Una luz blanca se disparó sobre nuestros ojos, dejándonos la vista borroneada por unos segundos. Unas sombras humanas bailaron y desaparecieron frente a mí, escondiéndose en el bosque. Sin embargo, pensé que había sido producto de mi imaginación: no había nadie más que nosotros. Pero recuerdo que en ese momento, mientras la visión se reacomodaba, sentí que la piel se me erizaba. Era una sensación distinta a la del frío que estábamos sintiendo. Era como si el cuerpo me diera señales de alerta, un estremecimiento que me avisaba que corriera, que escapase de allí.
Me quedé sumergida en ese sentimiento hasta que la risa de Pachi me hizo volver a la realidad. No había nadie allí más que nosotros. No había nada de qué preocuparse. Me trataba de convencer a mí misma que las sombras que había visto no era más que el deslumbre de la luz de la cámara.

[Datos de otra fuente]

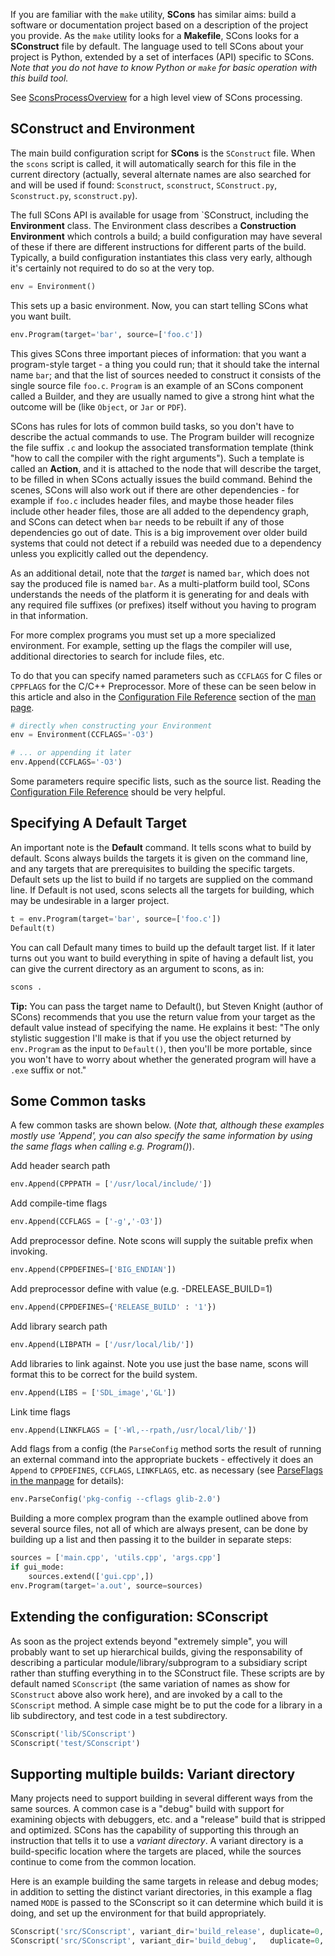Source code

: If you are familiar with the `make` utility, **SCons** has similar aims: build a software or documentation project based on a description of the project you provide. As the `make` utility looks for a **Makefile**, SCons looks for a **SConstruct** file by default. The language used to tell SCons about your project is Python, extended by a set of interfaces (API) specific to SCons. _Note that you do not have to know Python or `make` for basic operation with this build tool._

See [SconsProcessOverview](SconsProcessOverview) for a high level view of SCons processing.

## SConstruct and Environment

The main build configuration script for **SCons** is the `SConstruct` file. When the `scons` script is called, it will automatically search for this file in the current directory (actually, several alternate names are also searched for and will be used if found: `Sconstruct`, `sconstruct`, `SConstruct.py`, `Sconstruct.py`, `sconstruct.py`).

The full SCons API is available for usage from `SConstruct, including the **Environment** class. The Environment class describes a **Construction Environment** which controls a build; a build configuration may have several of these if there are different instructions for different parts of the build. Typically, a build configuration instantiates this class very early, although it's certainly not required to do so at the very top. 

```python
env = Environment()
```
This sets up a basic environment. Now, you can start telling SCons what you want built.

```python
env.Program(target='bar', source=['foo.c'])
```
This gives SCons three important pieces of information: that you want a program-style target - a thing you could run; that it should take the internal name `bar`; and that the list of sources needed to construct it consists of the single source file `foo.c`. `Program` is an example of an SCons component called a Builder, and they are usually named to give a strong hint what the outcome will be (like `Object`, or `Jar` or `PDF`).

SCons has rules for lots of common build tasks, so you don't have to describe the actual commands to use. The Program builder will recognize the file suffix `.c` and lookup the associated transformation template (think "how to call the compiler with the right arguments"). Such a template is called an **Action**, and it is attached to the node that will describe the target, to be filled in when SCons actually issues the build command.  Behind the scenes, SCons will also work out if there are other dependencies - for example if `foo.c` includes header files, and maybe those header files include other header files, those are all added to the dependency graph, and SCons can detect when `bar` needs to be rebuilt if any of those dependencies go out of date. This is a big improvement over older build systems that could not detect if a rebuild was needed due to a dependency unless you explicitly called out the dependency.

As an additional detail, note that the *target* is named `bar`, which does not say the produced file is named `bar`. As a multi-platform build tool, SCons understands the needs of the platform it is generating for and deals with any required file suffixes (or prefixes) itself without you having to program in that information.

For more complex programs you must set up a more specialized environment. For example, setting up the flags the compiler will use, additional directories to search for include files, etc.

To do that you can specify named parameters such as `CCFLAGS` for C files or `CPPFLAGS` for the C/C++ Preprocessor. More of these can be seen below in this article and also in the [Configuration File Reference](http://www.scons.org/doc/production/HTML/scons-man.html#configuration_file_reference) section of the [man page](http://www.scons.org/doc/production/HTML/scons-man.html).

```python
# directly when constructing your Environment
env = Environment(CCFLAGS='-O3')

# ... or appending it later
env.Append(CCFLAGS='-O3')
```

Some parameters require specific lists, such as the source list. Reading the [Configuration File Reference](http://www.scons.org/doc/production/HTML/scons-man.html#configuration_file_reference) should be very helpful.

## Specifying A Default Target

An important note is the **Default** command. It tells scons what to build by default. Scons always builds the targets it is given on the command line, and any targets that are prerequisites to building the specific targets. Default sets up the list to build if no targets are supplied on the command line.  If Default is not used, scons selects all the targets for building, which may be undesirable in a larger project.

```python
t = env.Program(target='bar', source=['foo.c'])
Default(t)
```

You can call Default many times to build up the default target list. If it later turns out you want to build everything in spite of having a default list, you can give the current directory as an argument to scons, as in:

```python
scons .
```

**Tip:**
You can pass the target name to Default(), but Steven Knight (author of SCons) recommends that you use the return value from your target as the default value instead of specifying the name. He explains it best: "The only stylistic suggestion I'll make is that if you use the object returned by `env.Program` as the input to `Default()`, then you'll be more portable, since you won't have to worry about whether the generated program will have a `.exe` suffix or not."


## Some Common tasks

A few common tasks are shown below. (_Note that, although these examples mostly use 'Append',  you can also specify the same information by using the same flags when calling e.g. Program()_). 


Add header search path
```python
env.Append(CPPPATH = ['/usr/local/include/'])
```

Add compile-time flags
```python
env.Append(CCFLAGS = ['-g','-O3'])
```

Add preprocessor define. Note scons will supply the suitable prefix when invoking.
```python
env.Append(CPPDEFINES=['BIG_ENDIAN'])
```

Add preprocessor define with value (e.g. -DRELEASE_BUILD=1)
```python
env.Append(CPPDEFINES={'RELEASE_BUILD' : '1'})
```

Add library search path
```python
env.Append(LIBPATH = ['/usr/local/lib/'])
```

Add libraries to link against. Note you use just the base name, scons will format this to be correct for the build system.
```python
env.Append(LIBS = ['SDL_image','GL'])
```

Link time flags
```python
env.Append(LINKFLAGS = ['-Wl,--rpath,/usr/local/lib/'])
```

Add flags from a config (the `ParseConfig` method sorts the result of running an external command into the appropriate buckets - effectively it does an `Append` to `CPPDEFINES`, `CCFLAGS`, `LINKFLAGS`, etc. as necessary (see [ParseFlags in the manpage](https://scons.org/doc/3.0.5/HTML/scons-man.html#f-ParseFlags) for details):

```python
env.ParseConfig('pkg-config --cflags glib-2.0')
```

Building a more complex program than the example outlined above from several source files, not all of which are always present, can be done by building up a list and then passing it to the builder in separate steps:
```python
sources = ['main.cpp', 'utils.cpp', 'args.cpp']
if gui_mode:
    sources.extend(['gui.cpp',])
env.Program(target='a.out', source=sources)
```

## Extending the configuration: SConscript

As soon as the project extends beyond "extremely simple", you will probably want to set up hierarchical builds, giving the responsability of describing a particular module/library/subprogram to a subsidiary script rather than stuffing everything in to the SConstruct file. These scripts are by default named `SConscript` (the same variation of names as show for `SConstruct` above also work here), and are invoked by a call to the `SConscript` method. A simple case might be to put the code for a library in a lib subdirectory, and test code in a test subdirectory.

```python
SConscript('lib/SConscript')
SConscript('test/SConscript')
```

##  Supporting multiple builds: Variant directory

Many projects need to support building in several different ways from the same sources.  A common case is a "debug" build with support for examining objects with debuggers, etc. and a "release" build that is stripped and optimized. SCons has the capability of supporting this through an instruction that tells it to use a *variant directory*. A variant directory is a build-specific location where the targets are placed, while the sources continue to come from the common location.

Here is an example building the same targets in release and debug modes; in addition to setting the distinct variant directories, in this example a flag named `MODE` is passed to the SConscript so it can determine which build it is doing, and set up the environment for that build appropriately.

```python
SConscript('src/SConscript', variant_dir='build_release', duplicate=0, exports={'MODE':'release'})
SConscript('src/SConscript', variant_dir='build_debug',   duplicate=0, exports={'MODE':'debug'})
```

Estuvimos una semana en el bosque y nos divertimos un montón. Quizás hubieran sido las mejores vacaciones de mi vida sino fuera por aquello. No pensé más en las sombras hasta que volvimos a Bahía Blanca. Una tarde, después de la oficina, fui a revelar las fotografías del viaje. Las primeras que habían impreso eran las últimas que habíamos sacado. Viviana en la ventana, con los copos de nieve cayendo lentamente. Pachi y Marcos tocando la guitarra frente al fuego. Un retrato mío frente al espejo del living. Todas eran hermosas, sinceramente. Excepto la última.
La última foto tenía el borde izquierdo quemado. Era la imagen de nuestra llegada, de nuestro primer día en la cabaña. La observé por un tiempo y la dejé caer instantáneamente, invadida por el miedo. Allí estábamos Pachi, Marcos, Viviana y yo, cansadísimos del viaje. Pero en las ramas infinitas de los arrayanes había dos sombras de aspecto humano, sonriendo burlonamente y con los ojos rojos, como un mal efecto de la cámara. Incendié la foto y nunca más volví a hablar de eso.